El Evangelio de este Domingo se
ubica inmediatamente luego del renovado anuncio del cómo sucederá aquello que
fue anunciado por los profetas: «Miren que subimos a Jerusalén, y el Hijo del
hombre será entregado; le condenarán a muerte, le escupirán, le azotarán y le
matarán, y a los tres días resucitará» Los discípulos siguen sin querer
entender, siguen tercamente aferrados a su idea del Mesías entendido como un
glorioso y poderoso liberador político. Interpretan las palabras del Señor como
el anuncio de su cercana manifestación gloriosa, el anuncio de la inminente
instauración del Reino de Dios en la tierra mediante la restauración del
dominio de Israel y el sometimiento de todas las naciones paganas. Ante esa
perspectiva y creciente expectativa, se avivan las ambiciones de algunos
Apóstoles. Dos de ellos, Santiago y Juan, se acercan al Señor para expresarle
su ambición: «concédenos sentarnos en tu gloria uno a tu derecha y otro a tu
izquierda», cuando con el poder de Dios hayas instaurado tu Reino y sometido a
todas las naciones.
El Señor, lejos de escandalizarse
ante la ambición mostrada por sus discípulos, se muestra comprensivo de la
fragilidad humana y de las distorsiones introducidas en el corazón humano por
el pecado. Ante tal petición y ante la indignación que genera entre los demás
Apóstoles, Él los reúne en torno a sí y les enseña a interpretar rectamente el
deseo de grandeza que mueve sus corazones: «el que quiera ser grande, que se
haga el servidor de todos; y el que quiera ser primero, sea esclavo de todos».

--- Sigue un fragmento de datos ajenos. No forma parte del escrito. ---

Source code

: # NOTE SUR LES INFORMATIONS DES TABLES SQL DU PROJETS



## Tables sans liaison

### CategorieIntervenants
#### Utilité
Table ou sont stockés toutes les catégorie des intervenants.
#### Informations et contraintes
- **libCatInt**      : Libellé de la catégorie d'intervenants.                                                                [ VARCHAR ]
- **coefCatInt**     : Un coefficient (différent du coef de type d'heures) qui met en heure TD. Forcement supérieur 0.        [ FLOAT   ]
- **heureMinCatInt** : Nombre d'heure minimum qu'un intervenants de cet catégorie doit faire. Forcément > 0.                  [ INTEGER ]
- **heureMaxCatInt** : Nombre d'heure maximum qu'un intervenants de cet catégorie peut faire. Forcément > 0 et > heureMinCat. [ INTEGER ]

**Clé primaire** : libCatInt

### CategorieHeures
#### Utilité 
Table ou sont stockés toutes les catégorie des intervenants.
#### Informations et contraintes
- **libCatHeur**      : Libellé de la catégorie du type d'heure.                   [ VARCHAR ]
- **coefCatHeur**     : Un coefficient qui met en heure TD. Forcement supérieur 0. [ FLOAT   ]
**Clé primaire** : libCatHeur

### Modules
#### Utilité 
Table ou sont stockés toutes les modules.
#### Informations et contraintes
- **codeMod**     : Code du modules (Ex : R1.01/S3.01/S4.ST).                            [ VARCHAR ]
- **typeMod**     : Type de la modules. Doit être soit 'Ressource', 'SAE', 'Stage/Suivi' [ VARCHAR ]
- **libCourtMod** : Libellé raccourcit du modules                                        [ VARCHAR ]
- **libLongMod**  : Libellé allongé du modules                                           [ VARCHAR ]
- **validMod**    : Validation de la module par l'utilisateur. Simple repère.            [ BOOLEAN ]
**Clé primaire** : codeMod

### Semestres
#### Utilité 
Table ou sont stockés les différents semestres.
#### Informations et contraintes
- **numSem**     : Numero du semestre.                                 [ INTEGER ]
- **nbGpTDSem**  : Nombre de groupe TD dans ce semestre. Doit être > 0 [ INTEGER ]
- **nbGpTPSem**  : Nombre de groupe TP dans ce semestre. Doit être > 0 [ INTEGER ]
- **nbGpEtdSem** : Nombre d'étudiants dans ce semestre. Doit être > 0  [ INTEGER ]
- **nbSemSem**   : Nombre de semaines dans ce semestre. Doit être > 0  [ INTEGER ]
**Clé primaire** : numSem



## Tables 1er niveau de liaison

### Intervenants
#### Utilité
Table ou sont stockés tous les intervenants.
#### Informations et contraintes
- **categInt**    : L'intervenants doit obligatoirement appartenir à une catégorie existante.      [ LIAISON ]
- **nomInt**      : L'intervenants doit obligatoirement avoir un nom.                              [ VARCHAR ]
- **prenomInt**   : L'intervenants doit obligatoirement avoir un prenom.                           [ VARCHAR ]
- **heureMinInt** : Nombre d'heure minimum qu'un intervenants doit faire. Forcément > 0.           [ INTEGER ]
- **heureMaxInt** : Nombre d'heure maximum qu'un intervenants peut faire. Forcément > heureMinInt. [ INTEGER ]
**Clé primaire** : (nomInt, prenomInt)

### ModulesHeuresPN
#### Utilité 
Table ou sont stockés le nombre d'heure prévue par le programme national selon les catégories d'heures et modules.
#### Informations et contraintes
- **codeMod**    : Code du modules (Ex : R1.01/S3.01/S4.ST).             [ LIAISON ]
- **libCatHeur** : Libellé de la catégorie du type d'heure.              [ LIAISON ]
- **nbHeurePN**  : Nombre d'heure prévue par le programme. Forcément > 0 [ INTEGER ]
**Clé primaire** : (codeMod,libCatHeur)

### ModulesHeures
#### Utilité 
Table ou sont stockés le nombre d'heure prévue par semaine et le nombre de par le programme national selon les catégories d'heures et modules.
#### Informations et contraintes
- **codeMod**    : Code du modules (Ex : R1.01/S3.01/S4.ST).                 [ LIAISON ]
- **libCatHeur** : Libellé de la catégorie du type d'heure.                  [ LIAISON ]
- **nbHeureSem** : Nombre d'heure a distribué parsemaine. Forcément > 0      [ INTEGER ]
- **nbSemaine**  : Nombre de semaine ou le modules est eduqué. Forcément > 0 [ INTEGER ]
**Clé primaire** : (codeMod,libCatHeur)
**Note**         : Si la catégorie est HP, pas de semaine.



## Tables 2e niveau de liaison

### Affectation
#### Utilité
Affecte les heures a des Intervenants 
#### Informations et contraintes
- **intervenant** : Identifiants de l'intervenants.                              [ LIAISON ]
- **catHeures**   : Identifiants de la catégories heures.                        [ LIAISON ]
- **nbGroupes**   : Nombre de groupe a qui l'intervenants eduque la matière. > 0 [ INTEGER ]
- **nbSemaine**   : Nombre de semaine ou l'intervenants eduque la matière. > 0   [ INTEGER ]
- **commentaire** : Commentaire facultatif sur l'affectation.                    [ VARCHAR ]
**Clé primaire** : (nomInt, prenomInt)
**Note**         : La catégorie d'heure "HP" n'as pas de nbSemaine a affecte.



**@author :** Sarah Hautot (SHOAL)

Es por el servicio y la humildad como ellos están llamados a ser auténticamente
grandes, a ser “los primeros” entre todos. Ése, y no el de la gloria humana y
el dominio abusivo sobre los demás, es el camino por el que responderán
acertadamente a sus anhelos de grandeza y gloria.
El Señor se pone a sí mismo como
modelo y ejemplo a seguir: Él, siendo Dios, se ha hecho hombre, y no ha venido
a ser servido, sino a servir y a dar la propia vida como rescate por todos. Él
no se impuso mediante su poder, sino que hizo de su propia vida un don para los
demás. Es bebiendo de su mismo cáliz, abajándose con Cristo por la humildad,
como sus discípulos serán elevados con Él hasta lo más alto, hasta la
participación en la misma gloria divina. Siguiendo sus huellas el discípulo
puede responder acertadamente a su legítima aspiración a la grandeza humana.